• fidotron 3 hours ago

    This is one of the areas the Raspberry Pi ecosystem is not as strong as either Android or random Chinese devices, so it's good to see them doing this.

    For example https://wiki.sipeed.com/soft/maixpy/en/develop_kit_board/mai... has been around for years, and is far far better than it should be, although the resolutions supported by the Pi AI camera are way higher.

    The west has been very slow to get into the whole edge inference game.

    • asenna 2 hours ago

      That MaixCube looks cool. Do you know of any similar products with a much higher resolution?

    • gardnr 5 hours ago

      Mostly classification and object detection. Looks like segmentation and pose estimation as well.

      Here's the page for the chip: https://developer.sony.com/imx500

      And the model zoo: https://github.com/raspberrypi/imx500-models

      • teruakohatu 5 hours ago

        From the article:

        > Using Sony’s suite of AI tools, existing neural network models using frameworks such as TensorFlow or PyTorch can be converted to run efficiently on the AI Camera. Alternatively, new models can be designed to take advantage of the AI accelerator’s specific capabilities.

        From Sony's website [1]

        > Deploy your AI model to IMX500 in three steps.

        > 1. Convert your own quantized and trained deep neural network model into an optimized binary file.

        > 2. Package your AI model as a cryptographically signed package.

        > 3. Deploy your packaged model securely to IMX500.

        and [2]

        > Memory size 8388480 bytes for firmware, network weight file, and working memory

        8.39mb sounds a lot smaller than 8388480 bytes. It is not clear how much is available for the model and how much memory and firmware.

        Does anyone know how well these really quantized image models perform? I have never tried or needed to reduce a model to <8.4 mb.

        [1] https://developer.sony.com/imx500

        [2] https://developer.sony.com/imx500/imx500-key-specifications

        • fidotron 3 hours ago

          > Does anyone know how well these really quantized image models perform?

          IME it's better if they are quantized during training/refinement as it can definitely affect model performance if not.

          > I have never tried or needed to reduce a model to <8.4 mb.

          Same. The limit has been inference speed before model size. It's quite unusual to run video inference at full resolution due to this (having spent too much of my life up-scaling segmentation masks) but maybe their accelerator is actually capable of that speed? They don't seem to say what resolution of image their model is optimized for.

          EDIT: The Sony specs say input tensor size is 640x480.

          • hcfman 2 hours ago

            Really terribly. To put it into context, from memory, yolov3 tiny model was around 6 million parameters. How many parameters will this model be using? Indeed, no one is saying what it is quantized to, but you can be pretty sure that it's 8 bits.
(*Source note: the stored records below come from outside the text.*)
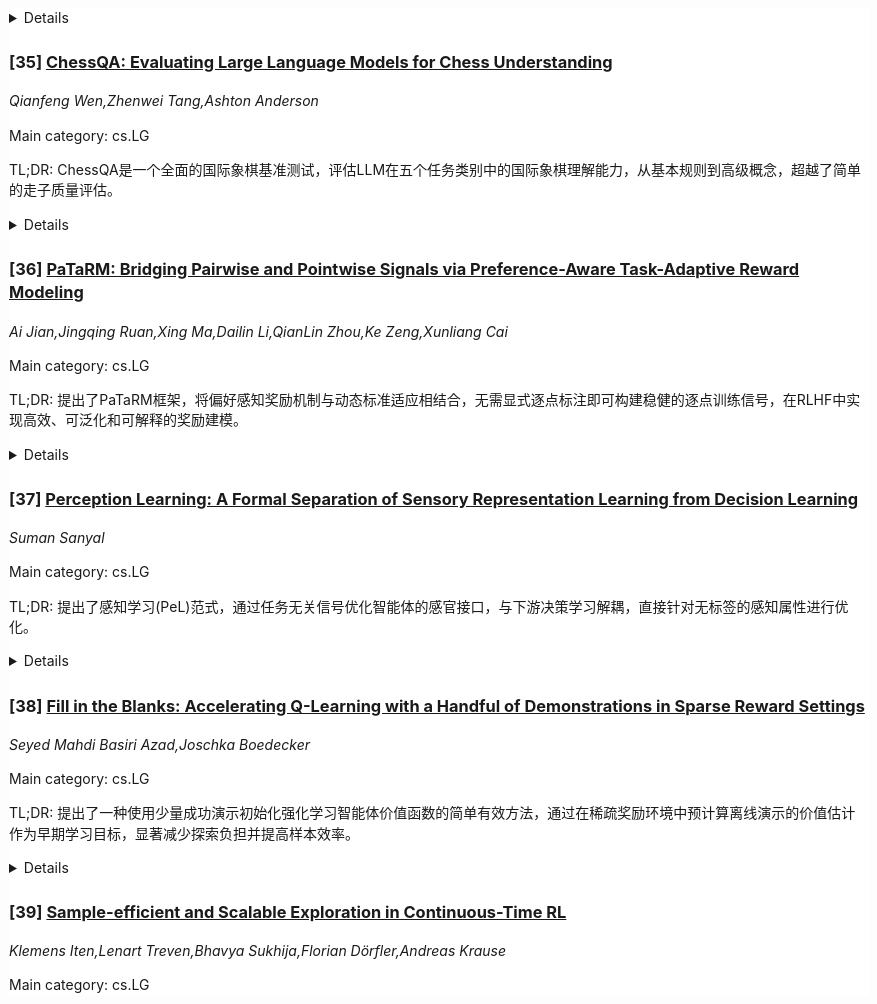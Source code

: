 
<details><summary>Details</summary></details>


### [35] [ChessQA: Evaluating Large Language Models for Chess Understanding](https://arxiv.org/abs/2510.23948)
*Qianfeng Wen,Zhenwei Tang,Ashton Anderson*

Main category: cs.LG

TL;DR: ChessQA是一个全面的国际象棋基准测试，评估LLM在五个任务类别中的国际象棋理解能力，从基本规则到高级概念，超越了简单的走子质量评估。


<details><summary>Details</summary></details>


### [36] [PaTaRM: Bridging Pairwise and Pointwise Signals via Preference-Aware Task-Adaptive Reward Modeling](https://arxiv.org/abs/2510.24235)
*Ai Jian,Jingqing Ruan,Xing Ma,Dailin Li,QianLin Zhou,Ke Zeng,Xunliang Cai*

Main category: cs.LG

TL;DR: 提出了PaTaRM框架，将偏好感知奖励机制与动态标准适应相结合，无需显式逐点标注即可构建稳健的逐点训练信号，在RLHF中实现高效、可泛化和可解释的奖励建模。


<details><summary>Details</summary></details>


### [37] [Perception Learning: A Formal Separation of Sensory Representation Learning from Decision Learning](https://arxiv.org/abs/2510.24356)
*Suman Sanyal*

Main category: cs.LG

TL;DR: 提出了感知学习(PeL)范式，通过任务无关信号优化智能体的感官接口，与下游决策学习解耦，直接针对无标签的感知属性进行优化。


<details><summary>Details</summary></details>


### [38] [Fill in the Blanks: Accelerating Q-Learning with a Handful of Demonstrations in Sparse Reward Settings](https://arxiv.org/abs/2510.24432)
*Seyed Mahdi Basiri Azad,Joschka Boedecker*

Main category: cs.LG

TL;DR: 提出了一种使用少量成功演示初始化强化学习智能体价值函数的简单有效方法，通过在稀疏奖励环境中预计算离线演示的价值估计作为早期学习目标，显著减少探索负担并提高样本效率。


<details><summary>Details</summary></details>


### [39] [Sample-efficient and Scalable Exploration in Continuous-Time RL](https://arxiv.org/abs/2510.24482)
*Klemens Iten,Lenart Treven,Bhavya Sukhija,Florian Dörfler,Andreas Krause*

Main category: cs.LG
            I deployed yolov3 tiny model back in 2019 with 32 bit weights. It thought that the drain pipe in the driveway was a person.

            Whenever people show hype about this this show pre-selected images where there are no candidates for false positives. In reality you would not want to be woken in the middle of the night on the output of these things.

          • CalRobert 4 hours ago

            "8.39mb sounds a lot smaller than 8388480 bytes. "

            I don't follow?

            (Assuming you meant MB and not millibits - if the latter I definitely agree!)

          • fisian 3 hours ago

            I find cameras with embedded processing are really interesiting. I have used the PixieCam before, for on camera image processing and object detection.

            One big benefit is that there are less requirements for the communication interface (e.g. lower bandwidth). Additionally, it makes it a lot easier for embedded applications, e.g. some low power microcontroller that wouldn't have the processing power for image processing itself.

            • cogogo 2 hours ago

              What are the common use cases for this? I’m lacking the imagination to extend the demos to something practical.